EXTRACTED DATA Start Marker

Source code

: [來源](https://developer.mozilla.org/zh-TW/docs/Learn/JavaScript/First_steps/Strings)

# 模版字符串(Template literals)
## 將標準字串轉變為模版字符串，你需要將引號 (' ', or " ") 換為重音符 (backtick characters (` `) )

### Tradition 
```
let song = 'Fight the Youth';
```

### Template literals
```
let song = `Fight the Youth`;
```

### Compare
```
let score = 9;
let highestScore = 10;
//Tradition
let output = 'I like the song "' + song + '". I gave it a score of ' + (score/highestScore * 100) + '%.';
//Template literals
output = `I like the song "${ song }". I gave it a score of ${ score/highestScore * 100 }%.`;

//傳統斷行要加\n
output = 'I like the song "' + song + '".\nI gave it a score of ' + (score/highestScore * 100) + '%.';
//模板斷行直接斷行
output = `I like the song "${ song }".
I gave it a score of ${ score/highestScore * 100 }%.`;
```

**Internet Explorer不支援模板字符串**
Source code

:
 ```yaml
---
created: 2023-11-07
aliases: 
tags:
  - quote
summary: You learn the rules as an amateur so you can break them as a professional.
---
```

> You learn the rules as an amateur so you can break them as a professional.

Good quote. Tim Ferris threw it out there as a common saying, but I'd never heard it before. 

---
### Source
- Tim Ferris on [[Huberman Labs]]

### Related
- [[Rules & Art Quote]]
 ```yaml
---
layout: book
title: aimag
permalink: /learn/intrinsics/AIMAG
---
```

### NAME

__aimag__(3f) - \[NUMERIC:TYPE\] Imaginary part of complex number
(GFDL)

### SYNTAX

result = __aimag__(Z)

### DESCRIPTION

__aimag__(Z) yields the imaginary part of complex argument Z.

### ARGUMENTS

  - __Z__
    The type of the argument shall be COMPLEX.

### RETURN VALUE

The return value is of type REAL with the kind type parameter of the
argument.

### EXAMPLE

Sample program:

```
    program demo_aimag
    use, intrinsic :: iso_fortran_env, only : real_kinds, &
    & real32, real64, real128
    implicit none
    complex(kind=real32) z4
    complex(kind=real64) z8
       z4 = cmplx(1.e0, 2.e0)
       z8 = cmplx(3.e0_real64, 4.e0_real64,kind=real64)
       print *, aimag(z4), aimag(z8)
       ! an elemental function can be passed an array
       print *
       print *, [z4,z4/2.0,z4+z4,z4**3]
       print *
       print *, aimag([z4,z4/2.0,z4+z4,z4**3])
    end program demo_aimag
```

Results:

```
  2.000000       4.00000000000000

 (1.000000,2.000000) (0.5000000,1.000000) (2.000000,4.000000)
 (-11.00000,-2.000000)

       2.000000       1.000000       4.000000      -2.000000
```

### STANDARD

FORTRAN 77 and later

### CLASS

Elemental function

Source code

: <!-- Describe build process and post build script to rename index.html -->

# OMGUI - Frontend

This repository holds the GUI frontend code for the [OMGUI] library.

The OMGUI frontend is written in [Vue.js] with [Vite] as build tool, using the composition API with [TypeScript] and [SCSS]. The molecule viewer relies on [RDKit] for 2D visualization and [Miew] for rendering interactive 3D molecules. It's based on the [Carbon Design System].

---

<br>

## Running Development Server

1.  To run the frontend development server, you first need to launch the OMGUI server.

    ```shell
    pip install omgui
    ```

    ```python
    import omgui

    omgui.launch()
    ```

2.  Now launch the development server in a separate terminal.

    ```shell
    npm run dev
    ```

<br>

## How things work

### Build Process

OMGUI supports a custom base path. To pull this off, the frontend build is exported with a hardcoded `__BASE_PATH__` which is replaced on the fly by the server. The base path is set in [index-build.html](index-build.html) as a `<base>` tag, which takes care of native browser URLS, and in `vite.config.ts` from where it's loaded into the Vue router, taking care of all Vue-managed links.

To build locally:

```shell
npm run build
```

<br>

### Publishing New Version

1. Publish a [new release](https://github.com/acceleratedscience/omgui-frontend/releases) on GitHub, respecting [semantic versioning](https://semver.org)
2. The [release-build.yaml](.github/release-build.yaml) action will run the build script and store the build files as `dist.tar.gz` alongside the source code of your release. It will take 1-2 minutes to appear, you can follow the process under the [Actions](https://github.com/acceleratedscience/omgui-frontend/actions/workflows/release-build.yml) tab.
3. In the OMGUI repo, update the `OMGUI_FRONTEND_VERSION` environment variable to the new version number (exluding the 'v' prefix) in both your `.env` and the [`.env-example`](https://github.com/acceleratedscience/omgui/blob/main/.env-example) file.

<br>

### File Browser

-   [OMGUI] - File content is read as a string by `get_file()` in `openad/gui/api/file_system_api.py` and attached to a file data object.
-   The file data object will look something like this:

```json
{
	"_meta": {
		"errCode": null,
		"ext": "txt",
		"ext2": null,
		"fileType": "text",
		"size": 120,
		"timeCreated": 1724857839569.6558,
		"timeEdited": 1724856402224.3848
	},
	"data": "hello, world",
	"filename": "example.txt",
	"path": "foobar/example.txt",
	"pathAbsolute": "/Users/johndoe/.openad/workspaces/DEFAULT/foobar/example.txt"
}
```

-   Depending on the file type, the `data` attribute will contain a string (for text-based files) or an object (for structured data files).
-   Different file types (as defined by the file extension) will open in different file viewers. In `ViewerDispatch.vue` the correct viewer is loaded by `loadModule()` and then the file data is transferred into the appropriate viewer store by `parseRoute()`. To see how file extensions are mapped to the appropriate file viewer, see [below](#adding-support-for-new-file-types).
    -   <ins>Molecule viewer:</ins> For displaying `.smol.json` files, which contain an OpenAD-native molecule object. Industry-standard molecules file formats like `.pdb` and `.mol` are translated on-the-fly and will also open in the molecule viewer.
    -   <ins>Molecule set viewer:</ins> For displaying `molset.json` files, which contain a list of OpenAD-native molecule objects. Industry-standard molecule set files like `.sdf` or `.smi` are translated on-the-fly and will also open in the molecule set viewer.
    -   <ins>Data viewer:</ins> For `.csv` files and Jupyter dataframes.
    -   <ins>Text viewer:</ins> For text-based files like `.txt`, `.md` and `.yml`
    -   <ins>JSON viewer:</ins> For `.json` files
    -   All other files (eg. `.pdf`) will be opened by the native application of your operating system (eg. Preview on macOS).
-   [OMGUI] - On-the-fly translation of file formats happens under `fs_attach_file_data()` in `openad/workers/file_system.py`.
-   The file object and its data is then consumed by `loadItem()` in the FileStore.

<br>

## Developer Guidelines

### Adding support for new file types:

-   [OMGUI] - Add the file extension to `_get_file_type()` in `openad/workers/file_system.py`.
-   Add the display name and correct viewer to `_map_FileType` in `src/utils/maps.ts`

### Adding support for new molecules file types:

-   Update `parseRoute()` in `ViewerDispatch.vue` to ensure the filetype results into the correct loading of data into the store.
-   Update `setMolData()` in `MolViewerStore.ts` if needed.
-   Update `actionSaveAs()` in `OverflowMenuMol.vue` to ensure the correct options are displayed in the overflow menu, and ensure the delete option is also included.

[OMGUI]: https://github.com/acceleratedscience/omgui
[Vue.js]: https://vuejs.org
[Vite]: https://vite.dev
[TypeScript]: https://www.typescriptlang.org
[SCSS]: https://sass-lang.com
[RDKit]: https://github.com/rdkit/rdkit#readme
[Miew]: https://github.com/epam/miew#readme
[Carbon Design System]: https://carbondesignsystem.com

EXTRACTED DATA End Marker
EXTRACTED DATA Start Marker

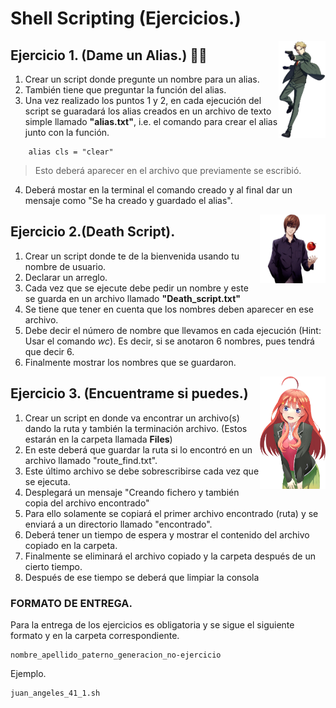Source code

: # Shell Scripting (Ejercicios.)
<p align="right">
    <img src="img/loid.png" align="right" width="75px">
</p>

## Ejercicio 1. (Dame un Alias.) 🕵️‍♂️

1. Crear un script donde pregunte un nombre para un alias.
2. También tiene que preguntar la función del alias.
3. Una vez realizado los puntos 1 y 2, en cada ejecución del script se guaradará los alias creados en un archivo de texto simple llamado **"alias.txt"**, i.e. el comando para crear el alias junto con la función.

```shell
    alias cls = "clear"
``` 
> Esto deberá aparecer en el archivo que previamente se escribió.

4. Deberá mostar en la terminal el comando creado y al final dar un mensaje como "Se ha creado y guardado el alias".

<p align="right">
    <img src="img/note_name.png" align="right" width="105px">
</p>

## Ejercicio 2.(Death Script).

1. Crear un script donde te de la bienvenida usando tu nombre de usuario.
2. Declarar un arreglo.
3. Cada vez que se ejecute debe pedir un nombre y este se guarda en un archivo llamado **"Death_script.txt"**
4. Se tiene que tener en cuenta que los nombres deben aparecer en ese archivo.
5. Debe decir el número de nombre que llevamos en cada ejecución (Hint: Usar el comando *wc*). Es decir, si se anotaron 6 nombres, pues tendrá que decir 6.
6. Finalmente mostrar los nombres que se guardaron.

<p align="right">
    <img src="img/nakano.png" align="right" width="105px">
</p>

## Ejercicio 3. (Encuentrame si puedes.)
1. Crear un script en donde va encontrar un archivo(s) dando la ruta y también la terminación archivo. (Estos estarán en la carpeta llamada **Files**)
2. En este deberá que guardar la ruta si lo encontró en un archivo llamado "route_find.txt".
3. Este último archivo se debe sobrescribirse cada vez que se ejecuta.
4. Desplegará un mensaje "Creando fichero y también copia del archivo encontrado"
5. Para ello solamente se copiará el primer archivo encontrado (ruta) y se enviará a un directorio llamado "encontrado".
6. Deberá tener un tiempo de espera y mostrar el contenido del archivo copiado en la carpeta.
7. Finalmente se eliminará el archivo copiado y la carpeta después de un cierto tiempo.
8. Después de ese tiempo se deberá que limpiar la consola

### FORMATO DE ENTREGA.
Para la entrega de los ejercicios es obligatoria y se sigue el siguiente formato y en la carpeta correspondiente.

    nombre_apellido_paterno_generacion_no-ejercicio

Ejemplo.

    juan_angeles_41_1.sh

EXTRACTED DATA End Marker
EXTRACTED DATA Start Marker

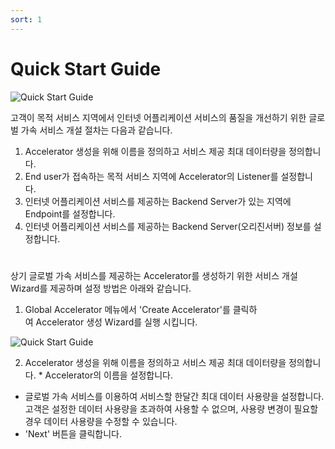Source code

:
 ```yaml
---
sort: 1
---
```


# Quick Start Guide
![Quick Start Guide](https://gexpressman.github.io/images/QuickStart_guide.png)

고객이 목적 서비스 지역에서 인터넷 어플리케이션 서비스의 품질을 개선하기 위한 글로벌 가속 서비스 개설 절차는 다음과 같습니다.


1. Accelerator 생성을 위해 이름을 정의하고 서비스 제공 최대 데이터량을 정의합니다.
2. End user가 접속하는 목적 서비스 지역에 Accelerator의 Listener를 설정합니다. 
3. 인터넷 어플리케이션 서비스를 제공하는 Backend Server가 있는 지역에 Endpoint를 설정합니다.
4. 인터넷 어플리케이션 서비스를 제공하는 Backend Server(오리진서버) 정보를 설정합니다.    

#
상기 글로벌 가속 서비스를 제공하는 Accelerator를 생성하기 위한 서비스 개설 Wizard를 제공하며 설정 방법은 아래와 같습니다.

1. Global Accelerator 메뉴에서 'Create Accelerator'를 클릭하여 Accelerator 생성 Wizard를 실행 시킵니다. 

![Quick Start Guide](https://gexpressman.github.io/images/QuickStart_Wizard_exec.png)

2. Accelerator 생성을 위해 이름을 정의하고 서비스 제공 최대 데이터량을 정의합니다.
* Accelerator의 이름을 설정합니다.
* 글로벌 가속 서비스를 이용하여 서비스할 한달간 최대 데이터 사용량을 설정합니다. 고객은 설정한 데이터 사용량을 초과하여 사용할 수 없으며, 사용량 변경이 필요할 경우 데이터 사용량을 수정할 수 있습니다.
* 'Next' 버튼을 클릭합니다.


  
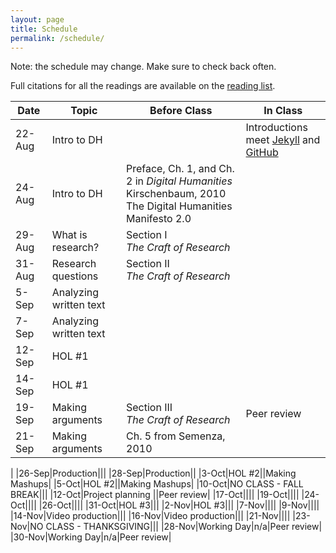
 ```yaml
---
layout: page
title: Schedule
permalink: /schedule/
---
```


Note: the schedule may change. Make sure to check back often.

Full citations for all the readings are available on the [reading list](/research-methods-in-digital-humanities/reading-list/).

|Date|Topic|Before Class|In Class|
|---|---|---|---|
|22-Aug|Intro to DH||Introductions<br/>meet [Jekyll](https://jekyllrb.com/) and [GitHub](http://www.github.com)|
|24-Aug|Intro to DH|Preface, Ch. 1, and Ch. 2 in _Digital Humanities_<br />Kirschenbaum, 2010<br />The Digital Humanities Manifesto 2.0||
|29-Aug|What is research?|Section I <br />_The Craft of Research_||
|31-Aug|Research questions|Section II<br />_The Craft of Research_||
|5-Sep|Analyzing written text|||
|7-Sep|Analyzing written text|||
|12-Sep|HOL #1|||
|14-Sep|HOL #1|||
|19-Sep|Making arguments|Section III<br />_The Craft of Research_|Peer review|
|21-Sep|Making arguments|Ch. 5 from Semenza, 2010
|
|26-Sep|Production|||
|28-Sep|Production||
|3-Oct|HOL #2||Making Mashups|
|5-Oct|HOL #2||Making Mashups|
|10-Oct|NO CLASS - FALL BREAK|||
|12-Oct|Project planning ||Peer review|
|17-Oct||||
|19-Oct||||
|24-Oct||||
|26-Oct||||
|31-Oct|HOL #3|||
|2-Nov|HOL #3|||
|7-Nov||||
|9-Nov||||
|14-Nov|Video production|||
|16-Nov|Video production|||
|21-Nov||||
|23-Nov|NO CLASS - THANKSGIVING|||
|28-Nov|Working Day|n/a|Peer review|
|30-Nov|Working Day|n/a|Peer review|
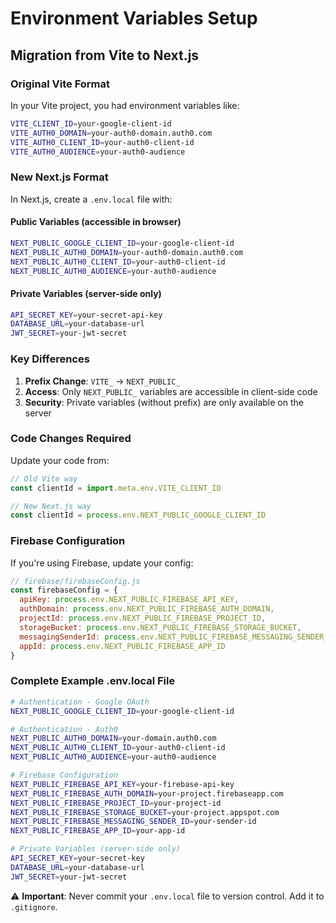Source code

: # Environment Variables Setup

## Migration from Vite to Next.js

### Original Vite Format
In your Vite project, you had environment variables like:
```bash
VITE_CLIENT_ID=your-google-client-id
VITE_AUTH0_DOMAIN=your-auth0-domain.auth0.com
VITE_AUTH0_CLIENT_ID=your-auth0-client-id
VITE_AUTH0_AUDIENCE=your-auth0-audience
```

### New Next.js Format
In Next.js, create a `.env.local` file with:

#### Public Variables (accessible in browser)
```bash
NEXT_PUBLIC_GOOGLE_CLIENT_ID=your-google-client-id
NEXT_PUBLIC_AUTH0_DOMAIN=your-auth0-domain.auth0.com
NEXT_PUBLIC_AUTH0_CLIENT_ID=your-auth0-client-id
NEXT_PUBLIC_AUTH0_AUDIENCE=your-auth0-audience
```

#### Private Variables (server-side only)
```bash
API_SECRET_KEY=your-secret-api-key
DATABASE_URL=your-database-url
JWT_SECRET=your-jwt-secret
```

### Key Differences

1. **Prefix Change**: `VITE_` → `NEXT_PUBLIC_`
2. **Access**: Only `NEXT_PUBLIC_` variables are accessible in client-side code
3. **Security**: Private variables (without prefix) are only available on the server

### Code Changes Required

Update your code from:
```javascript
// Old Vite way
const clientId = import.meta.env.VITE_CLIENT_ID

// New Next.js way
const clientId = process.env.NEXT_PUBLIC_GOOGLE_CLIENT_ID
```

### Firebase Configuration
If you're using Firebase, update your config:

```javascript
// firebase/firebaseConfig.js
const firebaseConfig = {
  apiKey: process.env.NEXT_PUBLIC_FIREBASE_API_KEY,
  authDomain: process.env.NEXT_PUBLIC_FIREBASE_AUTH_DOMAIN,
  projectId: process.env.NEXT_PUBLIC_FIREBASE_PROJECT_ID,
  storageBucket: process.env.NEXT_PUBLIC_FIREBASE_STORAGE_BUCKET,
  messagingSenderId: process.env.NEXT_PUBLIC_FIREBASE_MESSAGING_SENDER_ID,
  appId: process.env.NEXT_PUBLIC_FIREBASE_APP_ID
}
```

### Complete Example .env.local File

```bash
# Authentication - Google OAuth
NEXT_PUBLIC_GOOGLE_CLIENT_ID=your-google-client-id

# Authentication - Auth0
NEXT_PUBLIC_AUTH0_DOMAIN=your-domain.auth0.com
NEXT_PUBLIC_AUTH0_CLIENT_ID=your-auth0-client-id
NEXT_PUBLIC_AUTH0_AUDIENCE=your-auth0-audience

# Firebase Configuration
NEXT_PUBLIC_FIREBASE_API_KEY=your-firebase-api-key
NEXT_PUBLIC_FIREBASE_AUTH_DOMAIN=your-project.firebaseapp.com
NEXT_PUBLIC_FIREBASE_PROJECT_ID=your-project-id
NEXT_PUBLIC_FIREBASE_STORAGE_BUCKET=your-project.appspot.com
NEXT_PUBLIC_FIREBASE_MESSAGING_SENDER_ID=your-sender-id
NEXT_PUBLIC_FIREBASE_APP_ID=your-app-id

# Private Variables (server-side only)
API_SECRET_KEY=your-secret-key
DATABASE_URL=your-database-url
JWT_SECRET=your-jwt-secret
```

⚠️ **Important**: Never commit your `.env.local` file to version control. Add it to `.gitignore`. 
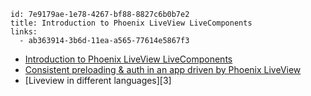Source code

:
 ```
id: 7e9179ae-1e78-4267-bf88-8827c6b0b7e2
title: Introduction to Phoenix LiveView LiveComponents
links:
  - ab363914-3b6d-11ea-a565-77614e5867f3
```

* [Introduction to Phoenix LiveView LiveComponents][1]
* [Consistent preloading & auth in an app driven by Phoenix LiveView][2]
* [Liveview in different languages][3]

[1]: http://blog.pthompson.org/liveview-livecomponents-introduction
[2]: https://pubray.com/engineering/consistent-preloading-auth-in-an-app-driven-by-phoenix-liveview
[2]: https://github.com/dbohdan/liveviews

EXTRACTED DATA End Marker

→ **TO DO**
Find the lines in the material above that include the string "preloading", and state how many there are without any other text.

→ **RESULT BELOW**
2